Data provided:
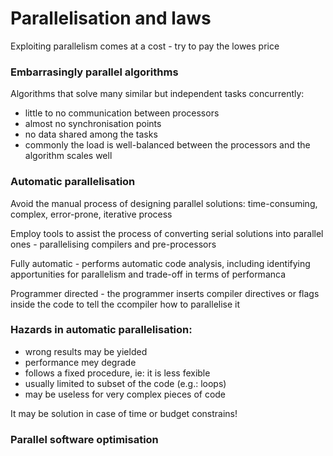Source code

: # Parallelisation and laws

Exploiting parallelism comes at a cost - try to pay the lowes price

### Embarrasingly parallel algorithms

Algorithms that solve many similar but independent tasks concurrently:

* little to no communication between processors
* almost no synchronisation points
* no data shared among the tasks
* commonly the load is well-balanced between the processors and the algorithm scales well



### Automatic parallelisation

Avoid the manual process of designing parallel solutions: time-consuming, complex, error-prone, iterative process

Employ tools to assist the process of converting serial solutions into parallel ones - parallelising compilers and pre-processors

Fully automatic - performs automatic code analysis, including identifying apportunities for parallelism and trade-off in terms of performanca

Programmer directed - the programmer inserts compiler directives or flags inside the code to tell the ccompiler how to parallelise it



### Hazards in automatic parallelisation:

* wrong results may be yielded
* performance mey degrade
* follows a fixed procedure, ie: it is less fexible
* usually limited to subset of the code \(e.g.: loops\)
* may be useless for very complex pieces of code

It may be solution in case of time or budget constrains!



### Parallel software optimisation







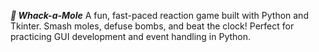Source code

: ***🎯 Whack-a-Mole***
A fun, fast-paced reaction game built with Python and Tkinter. Smash moles, defuse bombs, and beat the clock! Perfect for practicing GUI development and event handling in Python.
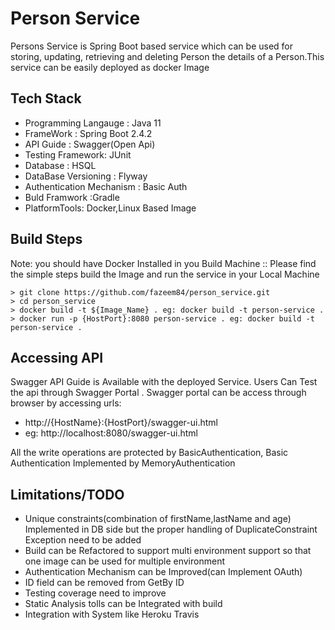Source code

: # Person Service

Persons Service is Spring Boot based service which can be used for  storing, updating,
retrieving and deleting Person the details of a Person.This service can be easily deployed as docker Image


Tech Stack
------------

* Programming Langauge : Java 11
* FrameWork : Spring Boot 2.4.2
* API Guide : Swagger(Open Api)
* Testing Framework: JUnit
* Database : HSQL
* DataBase Versioning : Flyway
* Authentication Mechanism : Basic Auth
* Buld Framwork :Gradle
* PlatformTools: Docker,Linux Based Image

Build Steps
------------
Note: you should have Docker Installed in you Build Machine
::
Please find the simple steps build the Image and run the service in your Local Machine

    > git clone https://github.com/fazeem84/person_service.git
    > cd person_service
    > docker build -t ${Image_Name} . eg: docker build -t person-service .
    > docker run -p {HostPort}:8080 person-service . eg: docker build -t person-service .
    

Accessing API
-------------
Swagger  API Guide is Available with the deployed Service.
Users Can Test the api through Swagger Portal .
Swagger portal can be access through browser by accessing urls: 
* http://{HostName}:{HostPort}/swagger-ui.html 
* eg: http://localhost:8080/swagger-ui.html

All the write operations are protected by BasicAuthentication, Basic Authentication Implemented by MemoryAuthentication

Limitations/TODO
----------------
* Unique constraints(combination of firstName,lastName and age)  Implemented in DB side but the proper handling of DuplicateConstraint Exception need to be added
* Build can be Refactored to support multi environment support so that  one image can be used for multiple environment
* Authentication Mechanism can be Improved(can Implement OAuth)
* ID field can be removed from GetBy ID 
* Testing coverage need to improve
* Static Analysis tolls can be Integrated with build
* Integration with System like Heroku Travis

Problem to solve: Would you return the data exactly as written, without the pictures?

Final answer:
Source code

: # Parallelisation and laws

Exploiting parallelism comes at a cost - try to pay the lowes price

### Embarrasingly parallel algorithms

Algorithms that solve many similar but independent tasks concurrently:

* little to no communication between processors
* almost no synchronisation points
* no data shared among the tasks
* commonly the load is well-balanced between the processors and the algorithm scales well



### Automatic parallelisation

Avoid the manual process of designing parallel solutions: time-consuming, complex, error-prone, iterative process

Employ tools to assist the process of converting serial solutions into parallel ones - parallelising compilers and pre-processors

Fully automatic - performs automatic code analysis, including identifying apportunities for parallelism and trade-off in terms of performanca

Programmer directed - the programmer inserts compiler directives or flags inside the code to tell the ccompiler how to parallelise it



### Hazards in automatic parallelisation:

* wrong results may be yielded
* performance mey degrade
* follows a fixed procedure, ie: it is less fexible
* usually limited to subset of the code \(e.g.: loops\)
* may be useless for very complex pieces of code

It may be solution in case of time or budget constrains!



### Parallel software optimisation







Source code

: ***🎯 Whack-a-Mole***
A fun, fast-paced reaction game built with Python and Tkinter. Smash moles, defuse bombs, and beat the clock! Perfect for practicing GUI development and event handling in Python.
Source code

: # Person Service

Persons Service is Spring Boot based service which can be used for  storing, updating,
retrieving and deleting Person the details of a Person.This service can be easily deployed as docker Image


Tech Stack
------------

* Programming Langauge : Java 11
* FrameWork : Spring Boot 2.4.2
* API Guide : Swagger(Open Api)
* Testing Framework: JUnit
* Database : HSQL
* DataBase Versioning : Flyway
* Authentication Mechanism : Basic Auth
* Buld Framwork :Gradle
* PlatformTools: Docker,Linux Based Image

Build Steps
------------
Note: you should have Docker Installed in you Build Machine
::
Please find the simple steps build the Image and run the service in your Local Machine

    > git clone https://github.com/fazeem84/person_service.git
    > cd person_service
    > docker build -t ${Image_Name} . eg: docker build -t person-service .
    > docker run -p {HostPort}:8080 person-service . eg: docker build -t person-service .
    

Accessing API
-------------
Swagger  API Guide is Available with the deployed Service.
Users Can Test the api through Swagger Portal .
Swagger portal can be access through browser by accessing urls: 
* http://{HostName}:{HostPort}/swagger-ui.html 
* eg: http://localhost:8080/swagger-ui.html

All the write operations are protected by BasicAuthentication, Basic Authentication Implemented by MemoryAuthentication

Limitations/TODO
----------------
* Unique constraints(combination of firstName,lastName and age)  Implemented in DB side but the proper handling of DuplicateConstraint Exception need to be added
* Build can be Refactored to support multi environment support so that  one image can be used for multiple environment
* Authentication Mechanism can be Improved(can Implement OAuth)
* ID field can be removed from GetBy ID 
* Testing coverage need to improve
* Static Analysis tolls can be Integrated with build
* Integration with System like Heroku Travis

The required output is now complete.